Extracting and Storing PDF Form Data Into a Repository

This topic describes how to extract required information from a PDF form document to populate database tables. For example, you may have users submitting PDF forms and an application that must read the provided data and store it in a repository for general accessibility to other consuming applications. It is important to note that after the data in a PDF form has been extracted into XML format, it can be enriched by look ups against additional data sources and then sent to consuming applications other than just a database, which is used here as an example. The database Insert step demonstrates how you can pass dynamic variables as well as configure various connection profiles. This is key functionality when managing databases.

The following sample components should be downloaded for use with this how-to:

  • client_management.zip - A completed application project that you can import into iWay Integration Tools (iIT) using the Import Existing Project into Workspace option. After importing, you can browse the components and proceed to deploying the application. For more information, see Deploying the Application.
  • demo_form.pdf - A sample PDF form that is used to extract data. You can change the data within the form, but must save it as a PDF document. To use your own PDF form with a different structure, the process flow would first need to be modified to fit the structure of any customized PDF form document.

________________________________________________________

Click here to download a PDF version of this How-to.
________________________________________________________

This how-to includes the following topics:

  • Prerequisites
  • Summary of Steps and Key Features
  • Database Table Script for MS SQL Server
  • Creating an Application Project
  • Configuring a Process Flow
  • Configuring a Channel
  • Deploying the Application
  • Starting and Testing the Application

Prerequisites

Before continuing, ensure that the following prerequisites are confirmed.

  • Database. For this how-to, a Microsoft SQL (MS SQL) Server database is configured with a single table. The definition of the table is provided as part of this tutorial. For more information, see Database Table Script for MS SQL Server.

    You can use any database of your choice, but must adjust the table script to match your database requirements. You must also copy the specific JDBC database drivers into the following directory:

    <iway_home>\lib
  • Folders. The following input and output folders are predefined for the File listener:
    • C:\temp\in
    • C:\temp\out

    Ensure that these folders are created before proceeding with this how-to. However, you may also define other paths for the input and output folders when configuring the File listener.

Summary of Steps and Key Features

This how-to consists of the following steps:

  1. Creating an application project.
     
  2. Creating a process flow to:
    1. Convert the PDF form document into XML format.
    2. Perform an Insert operation into a database table using the fields from the converted PDF form document.
       
  3. Creating a channel to:
    1. Read PDF form documents.
    2. Call the process flow to process form documents.

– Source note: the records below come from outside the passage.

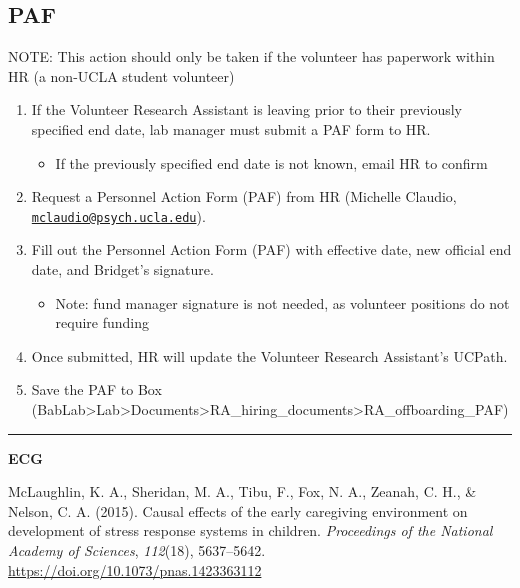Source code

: \documentclass[]{book}
\providecommand{\tightlist}{%
  \setlength{\itemsep}{0pt}\setlength{\parskip}{0pt}}
\begin{document}
\subsection{PAF}\label{paf}

NOTE: This action should only be taken if the volunteer has paperwork
within HR (a non-UCLA student volunteer)

\begin{enumerate}
\def\labelenumi{\arabic{enumi}.}
\tightlist
\item
  If the Volunteer Research Assistant is leaving prior to their
  previously specified end date, lab manager must submit a PAF form to
  HR.

  \begin{itemize}
  \tightlist
  \item
    If the previously specified end date is not known, email HR to
    confirm
  \end{itemize}
\item
  Request a Personnel Action Form (PAF) from HR (Michelle Claudio,
  \href{mailto:mclaudio@psych.ucla.edu}{\nolinkurl{mclaudio@psych.ucla.edu}}).
\item
  Fill out the Personnel Action Form (PAF) with effective date, new
  official end date, and Bridget's signature.

  \begin{itemize}
  \tightlist
  \item
    Note: fund manager signature is not needed, as volunteer positions
    do not require funding
  \end{itemize}
\item
  Once submitted, HR will update the Volunteer Research Assistant's
  UCPath.
\item
  Save the PAF to Box
  (BabLab\textgreater{}Lab\textgreater{}Documents\textgreater{}RA\_hiring\_documents\textgreater{}RA\_offboarding\_PAF)
\end{enumerate}

\begin{center}\rule{0.5\linewidth}{0.5pt}\end{center}

\textbf{ECG}

McLaughlin, K. A., Sheridan, M. A., Tibu, F., Fox, N. A., Zeanah, C. H.,
\& Nelson, C. A. (2015). Causal effects of the early caregiving
environment on development of stress response systems in children.
\emph{Proceedings of the National Academy of Sciences}, \emph{112}(18),
5637--5642.\\
\url{https://doi.org/10.1073/pnas.1423363112}
\end{document}
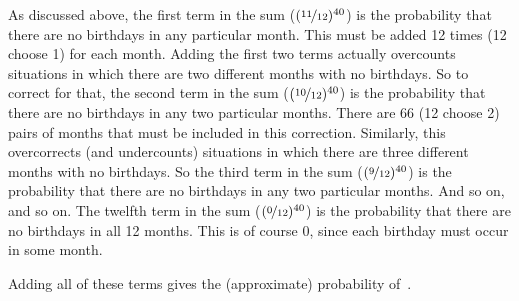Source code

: \documentclass{article}
\begin{document}
As discussed above, the first term in the sum ($(\nicefrac{11}{12})^{40}$) is the probability that there are no birthdays in any particular month.
This must be added 12 times (12 choose 1) for each month.
Adding the first two terms actually overcounts situations in which there are two different months with no birthdays.
So to correct for that, the second term in the sum ($(\nicefrac{10}{12})^{40}$) is the probability that there are no birthdays in any two particular months.
There are 66 (12 choose 2) pairs of months that must be included in this correction.
Similarly, this overcorrects (and undercounts) situations in which there are three different months with no birthdays.
So the third term in the sum ($(\nicefrac{9}{12})^{40}$) is the probability that there are no birthdays in any two particular months.
And so on, and so on.
The twelfth term in the sum ($(\nicefrac{0}{12})^{40}$) is the probability that there are no birthdays in all 12 months.
This is of course 0, since each birthday must occur in some month.

Adding all of these terms gives the (approximate) probability of \,.
\end{document}

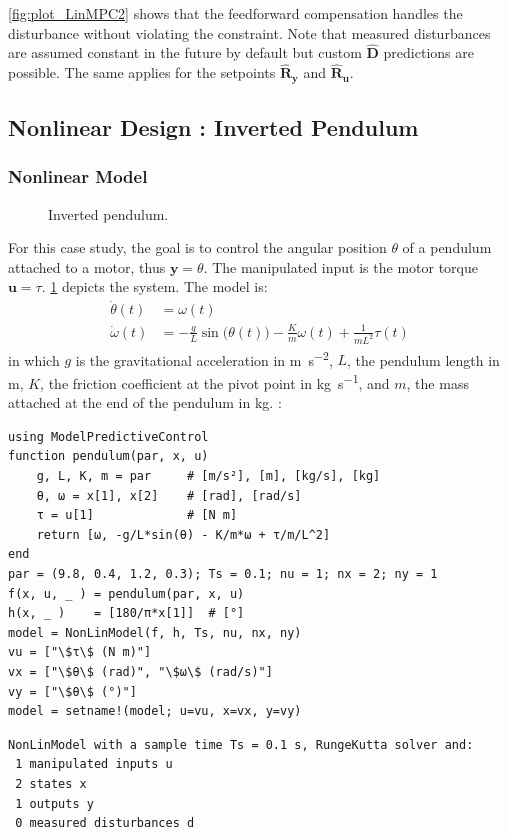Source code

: \cref{fig:plot_LinMPC2} shows that the feedforward compensation handles the disturbance without violating the constraint. Note that measured disturbances are assumed constant in the future by default but custom $\mathbf{\hat{D}}$ predictions are possible. The same applies for the setpoints $\mathbf{\hat{R}_y}$ and $\mathbf{\hat{R}_u}$.

\subsection{Nonlinear Design : Inverted Pendulum}
\label{sec.nonlinear_design}

\subsubsection{Nonlinear Model}

\begin{figure}[b]
    \centering
    
    \caption{Inverted pendulum.}
    \label{fig:pendulum}
\end{figure}

For this case study, the goal is to control the angular position $\theta$ of a pendulum attached to a motor, thus $\mathbf{y} = \theta$. The manipulated input is the motor torque $\mathbf{u} = \tau$. \cref{fig:pendulum} depicts the system. The model is:
\begin{subequations}
\begin{align}
\dot{\theta}(t) &= \omega(t) \\
\dot{\omega}(t) &= -\frac{g}{L}\sin\big(\theta(t)\big) -\frac{K}{m}\omega(t) + \frac{1}{m L^2}\tau(t) \label{eq.pendulum_speed}
\end{align}
\end{subequations}
in which $g$ is the gravitational acceleration in \si{\meter\per\second\squared}, $L$, the pendulum length in \si{\meter}, $K$, the friction coefficient at the pivot point in \si{\kilogram\per\second}, and $m$, the mass attached at the end of the pendulum in \si{\kilogram}. :
\vspace*{-5pt}
\begin{verbatim}
using ModelPredictiveControl
function pendulum(par, x, u)
    g, L, K, m = par     # [m/s²], [m], [kg/s], [kg]
    θ, ω = x[1], x[2]    # [rad], [rad/s]
    τ = u[1]             # [N m]
    return [ω, -g/L*sin(θ) - K/m*ω + τ/m/L^2]
end
par = (9.8, 0.4, 1.2, 0.3); Ts = 0.1; nu = 1; nx = 2; ny = 1
f(x, u, _ ) = pendulum(par, x, u)
h(x, _ )    = [180/π*x[1]]  # [°]
model = NonLinModel(f, h, Ts, nu, nx, ny)
vu = ["\$τ\$ (N m)"]
vx = ["\$θ\$ (rad)", "\$ω\$ (rad/s)"]
vy = ["\$θ\$ (°)"]
model = setname!(model; u=vu, x=vx, y=vy)
\end{verbatim}
\spacerepl
\begin{verbatim}
NonLinModel with a sample time Ts = 0.1 s, RungeKutta solver and:
 1 manipulated inputs u
 2 states x
 1 outputs y
 0 measured disturbances d
\end{verbatim}

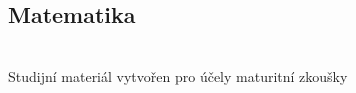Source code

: \documentclass[../main.tex]{subfiles}
\begin{document}
\fontsize{10pt}{10pt}\selectfont\setlength\parindent{0em}
\pagestyle{empty}
\pagecolor{MPC}
\vspace{\fill}

\begin{center}
{\color{white}
\part{Matematika}
}
{\color{white}\LARGE \WSauthor}\\
\vspace*{1em}
{\color{white}\Large Studijní materiál vytvořen pro účely maturitní zkoušky}
\end{center}


\newpage
\pagecolor{white}

\blankpage

\newpage
\end{document}
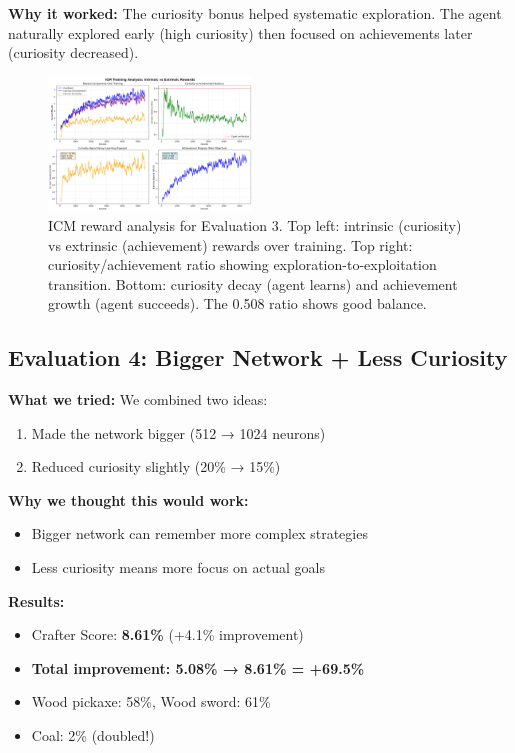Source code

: \documentclass[conference]{IEEEtran}
\begin{document}
\textbf{Why it worked:} The curiosity bonus helped systematic exploration. The agent naturally explored early (high curiosity) then focused on achievements later (curiosity decreased).

\begin{figure}[h!]
\centering
\includegraphics[width=0.48\textwidth]{fig6_icm_improvement2.pdf}
\caption{ICM reward analysis for Evaluation 3. Top left: intrinsic (curiosity) vs extrinsic (achievement) rewards over training. Top right: curiosity/achievement ratio showing exploration-to-exploitation transition. Bottom: curiosity decay (agent learns) and achievement growth (agent succeeds). The 0.508 ratio shows good balance.}
\label{fig:icm_eval3}
\end{figure}

\subsection{Evaluation 4: Bigger Network + Less Curiosity}

\textbf{What we tried:} We combined two ideas:
\begin{enumerate}
    \item Made the network bigger (512 → 1024 neurons)
    \item Reduced curiosity slightly (20\% → 15\%)
\end{enumerate}

\textbf{Why we thought this would work:}
\begin{itemize}
    \item Bigger network can remember more complex strategies
    \item Less curiosity means more focus on actual goals
\end{itemize}

\textbf{Results:}
\begin{itemize}
    \item Crafter Score: \textbf{8.61\%} (+4.1\% improvement)
    \item \textbf{Total improvement: 5.08\% → 8.61\% = +69.5\%}
    \item Wood pickaxe: 58\%, Wood sword: 61\%
    \item Coal: 2\% (doubled!)
\end{itemize}
\end{document}

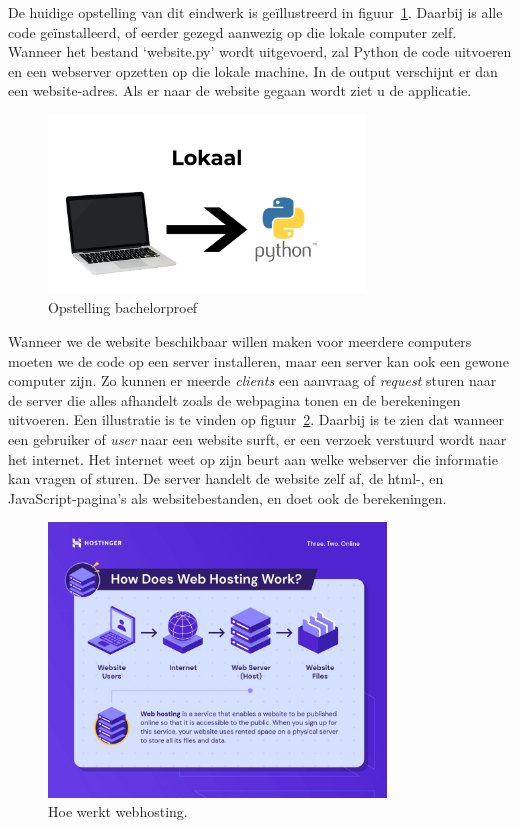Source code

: De huidige opstelling van dit eindwerk is geïllustreerd in figuur~\ref{fig:opstelling_bachelorproef}. Daarbij is alle code geïnstalleerd, of eerder gezegd aanwezig op die lokale computer zelf. Wanneer het bestand `website.py' wordt uitgevoerd, zal Python de code uitvoeren en een webserver opzetten op die lokale machine. In de output verschijnt er dan een website-adres. Als er naar de website gegaan wordt ziet u de applicatie.

\begin{figure}
    \centering
    \includegraphics[width=0.75\textwidth]{./img/lokaal_website}
    \caption{\label{fig:opstelling_bachelorproef} Opstelling bachelorproef}
\end{figure}

Wanneer we de website beschikbaar willen maken voor meerdere computers moeten we de code op een server installeren, maar een server kan ook een gewone computer zijn. Zo kunnen er meerde \textit{clients} een aanvraag of \textit{request} sturen naar de server die alles afhandelt zoals de webpagina tonen en de berekeningen uitvoeren. Een illustratie is te vinden op figuur~\ref{fig:webhosting_scheme}. Daarbij is te zien dat wanneer een gebruiker of \textit{user} naar een website surft, er een verzoek verstuurd wordt naar het internet. Het internet weet op zijn beurt aan welke webserver die informatie kan vragen of sturen. De server handelt de website zelf af, de html-, en JavaScript-pagina's als websitebestanden, en doet ook de berekeningen.

\begin{figure}
    \centering
    \includegraphics[width=0.8\textwidth]{./img/how-does-web-hosting-work}
    \caption{\label{fig:webhosting_scheme} Hoe werkt webhosting.~\autocite{Tamara2022}}
\end{figure}

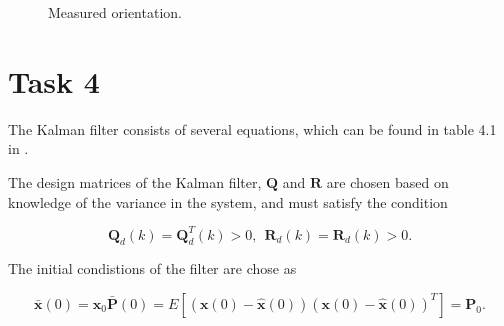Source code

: \documentclass{article}
\begin{document}
\begin{figure}[!ht]
    \centering
    \caption{Measured orientation.}
    \label{fig:orientation_task3}
\end{figure}


\section*{Task 4}
The Kalman filter consists of several equations, which can be found in table 4.1 in \cite{heftet}.

The design matrices of the Kalman filter, $\bm{Q}$ and $\bm{R}$ are chosen based on knowledge of the variance in the system, and must satisfy the condition

\begin{equation}
	\bm{Q}_d(k) = \bm{Q}^T_d(k) > 0, \hspace{5pt} \bm{R}_d(k) = \bm{R}_d(k) > 0.
\end{equation}

The initial condistions of the filter are chose as

\begin{subequations}
\begin{equation}
	\bar{\bm{x}}(0) = \bm{x}_0
\end{equation}
\begin{equation}
	\bar{\bm{P}}(0) = E[(\bm{x}(0)-\hat{\bm{x}}(0))(\bm{x}(0)-\hat{\bm{x}}(0))^T] = \bm{P}_0.
\end{equation}
\end{subequations}
	
\end{document}

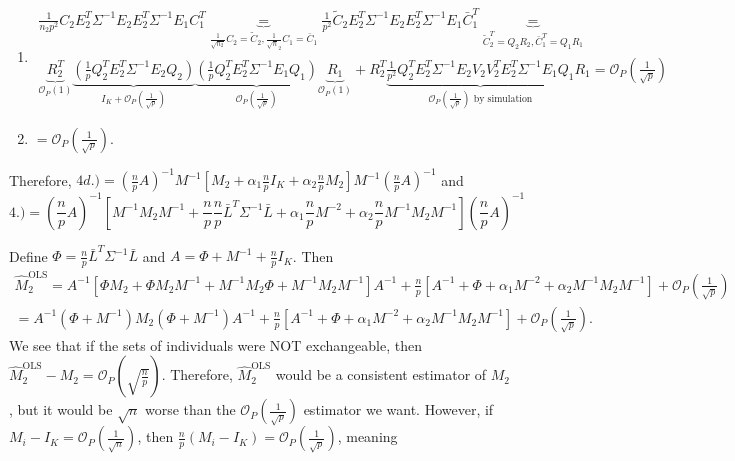 \documentclass{article}
\begin{document}
\begin{enumerate}
\begin{enumerate}
\begin{enumerate}
		\item \begin{multline}
		\frac{1}{n_2p^2}C_2E_2^T \Sigma^{-1}E_2E_2^T\Sigma^{-1}E_1C_1^T \underbrace{=}_{\frac{1}{\sqrt{n_2}}C_2 = \tilde{C}_2, \frac{1}{\sqrt{n}_2}C_1 = \bar{C}_1} \frac{1}{p^2}\tilde{C}_2 E_2^T \Sigma^{-1}E_2E_2^T\Sigma^{-1}E_1\bar{C}_1^T \underbrace{=}_{\tilde{C}_2^T = Q_2R_2, \bar{C}_1^T = Q_1R_1}\\
		\underbrace{R_2^T}_{\mathcal{O}_P(1)} \underbrace{\left(\frac{1}{p} Q_2^T E_2^T \Sigma^{-1}E_2Q_2 \right)}_{I_K + \mathcal{O}_P\left( \frac{1}{\sqrt{p}} \right)} \underbrace{\left(\frac{1}{p} Q_2^TE_2^T\Sigma^{-1}E_1 Q_1 \right)}_{\mathcal{O}_P\left( \frac{1}{\sqrt{p}} \right)} \underbrace{R_1}_{\mathcal{O}_P(1)} + R_2^T \underbrace{\frac{1}{p^2} Q_2^T E_2^T \Sigma^{-1}E_2V_2 V_2^TE_2^T\Sigma^{-1}E_1 Q_1}_{\mathcal{O}_P\left( \frac{1}{\sqrt{p}}\right) \text{ by simulation}} R_1 = \mathcal{O}_P\left( \frac{1}{\sqrt{p}}\right)
		\end{multline}				
		\item $ = \mathcal{O}_P\left( \frac{1}{\sqrt{p}}\right)$.
		\end{enumerate}
		Therefore, $4d.) = \left( \frac{n}{p}A \right)^{-1} M^{-1}\left[ M_2 + \alpha_1\frac{n}{p}I_K + \alpha_2\frac{n}{p} M_2 \right]M^{-1}\left( \frac{n}{p}A \right)^{-1}$ and
		\begin{equation}
		\text{4.)} = \left( \frac{n}{p}A \right)^{-1}\left[ M^{-1}M_2M^{-1} + \frac{n}{p}\frac{n}{p}\bar{L}^T\Sigma^{-1}\bar{L} + \alpha_1\frac{n}{p}M^{-2} + \alpha_2\frac{n}{p}M^{-1}M_2M^{-1} \right]\left( \frac{n}{p}A \right)^{-1}
		\end{equation}
	\end{enumerate}
\end{enumerate}
Define $\Phi = \frac{n}{p}\bar{L}^T \Sigma^{-1}\bar{L}$ and $A =  \Phi + M^{-1} + \frac{n}{p}I_K$. Then
\begin{multline}
\hat{M}_2^{\text{OLS}} = A^{-1}\left[ \Phi M_2 + \Phi M_2M^{-1} + M^{-1}M_2 \Phi + M^{-1}M_2 M^{-1}\right] A^{-1} + \frac{n}{p}\left[ A^{-1} + \Phi + \alpha_1 M^{-2} + \alpha_2 M^{-1}M_2 M^{-1} \right] + \mathcal{O}_P\left( \frac{1}{\sqrt{p}} \right)\\
= A^{-1}\left( \Phi + M^{-1} \right)M_2 \left( \Phi + M^{-1} \right)A^{-1} + \frac{n}{p}\left[ A^{-1} + \Phi + \alpha_1 M^{-2} + \alpha_2 M^{-1}M_2 M^{-1} \right] + \mathcal{O}_P\left( \frac{1}{\sqrt{p}} \right).
\end{multline}
We see that if the sets of individuals were NOT exchangeable, then $\hat{M}_2^{\text{OLS}} - M_2 = \mathcal{O}_P\left( \sqrt{\frac{n}{p}} \right)$. Therefore, $\hat{M}_2^{\text{OLS}}$ would be a consistent estimator of $M_2$, but it would be $\sqrt{n}$ worse than the $\mathcal{O}_P\left( \frac{1}{\sqrt{p}} \right)$ estimator we want. However, if $M_i - I_K = \mathcal{O}_P\left( \frac{1}{\sqrt{n}} \right)$, then $\frac{n}{p}\left( M_i - I_K \right) = \mathcal{O}_P\left( \frac{1}{\sqrt{p}} \right)$, meaning
\end{document}
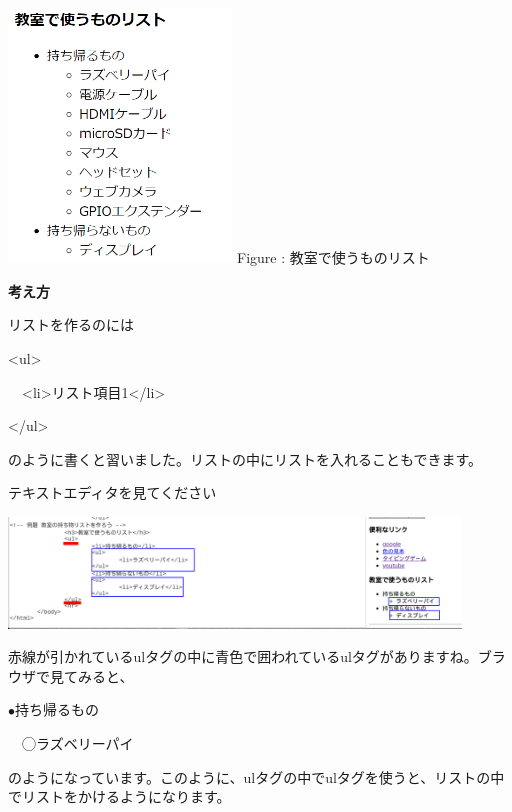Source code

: \documentclass[a4paper,12pt]{jarticle}
\begin{document}
\bigskip
\centering
\begin{minipage}{5.937cm}
  {\upshape
    \includegraphics[width=5.937cm]{textbook-img203.png}
    \newline
    Figure : 教室で使うものリスト}
\end{minipage}

\bigskip
\flushleft

\textbf{考え方}



リストを作るのには

{\textless}ul{\textgreater}

\ \ {\textless}li{\textgreater}リスト項目1{\textless}/li{\textgreater}

{\textless}/ul{\textgreater}

のように書くと習いました。リストの中にリストを入れることもできます。

テキストエディタを見てください

\bigskip

\centering
\includegraphics[width=0.9\textwidth]{textbook-img204.png}

\bigskip
\flushleft

赤線が引かれているulタグの中に青色で囲われているulタグがありますね。ブラウザで見てみると、

${\bullet}持ち帰るもの$

\ \ ◯ラズベリーパイ

のようになっています。このように、ulタグの中でulタグを使うと、リストの中でリストをかけるようになります。
\end{document}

The following key features are demonstrated by this how-to:

  • PDF Component
  • JDBC Component
    • Dynamic SQL
    • XPATH functionality
    • Reusable Generics (Connection Profile)
  • Channel Builder
  • File listener

Database Table Script for MS SQL Server

Use the following script to create a database table in MS SQL Server that is referenced by this how-to.

CREATE TABLE [dbo].[person](
   [first_name] [varchar](50) NULL,
   [last_name] [varchar](50) NULL,
   [adr_1] [varchar](50) NULL,
   [adr_2] [varchar](50) NULL,
   [house_nr] [varchar](50) NULL,
   [zip] [varchar](20) NULL,
   [country] [varchar](30) NULL,
   [gender] [varchar](20) NULL,
   [height] [varchar](20) NULL,
   [driver_license] [varchar](10) NULL,
   [ln_Deutsch] [varchar](10) NULL,
   [ln_English] [varchar](10) NULL,
   [ln_Franch] [varchar](10) NULL,
   [ln_Spanish] [varchar](10) NULL,
   [ln_Latin] [varchar](10) NULL,
   [colour] [varchar](20) NULL
) ON [PRIMARY]
GO

Creating an Application Project

  1. Open iWay Integration Tools (iIT) and select the default workspace.
     
  2. Right-click anywhere within the Application Explorer tab, select New from the context menu, and then click Application Project, as shown in the following image. Application Project context menu

    The New Application Project dialog box opens, as shown in the following image.

  3. Provide a project name (for example, client_management) and then click Finish.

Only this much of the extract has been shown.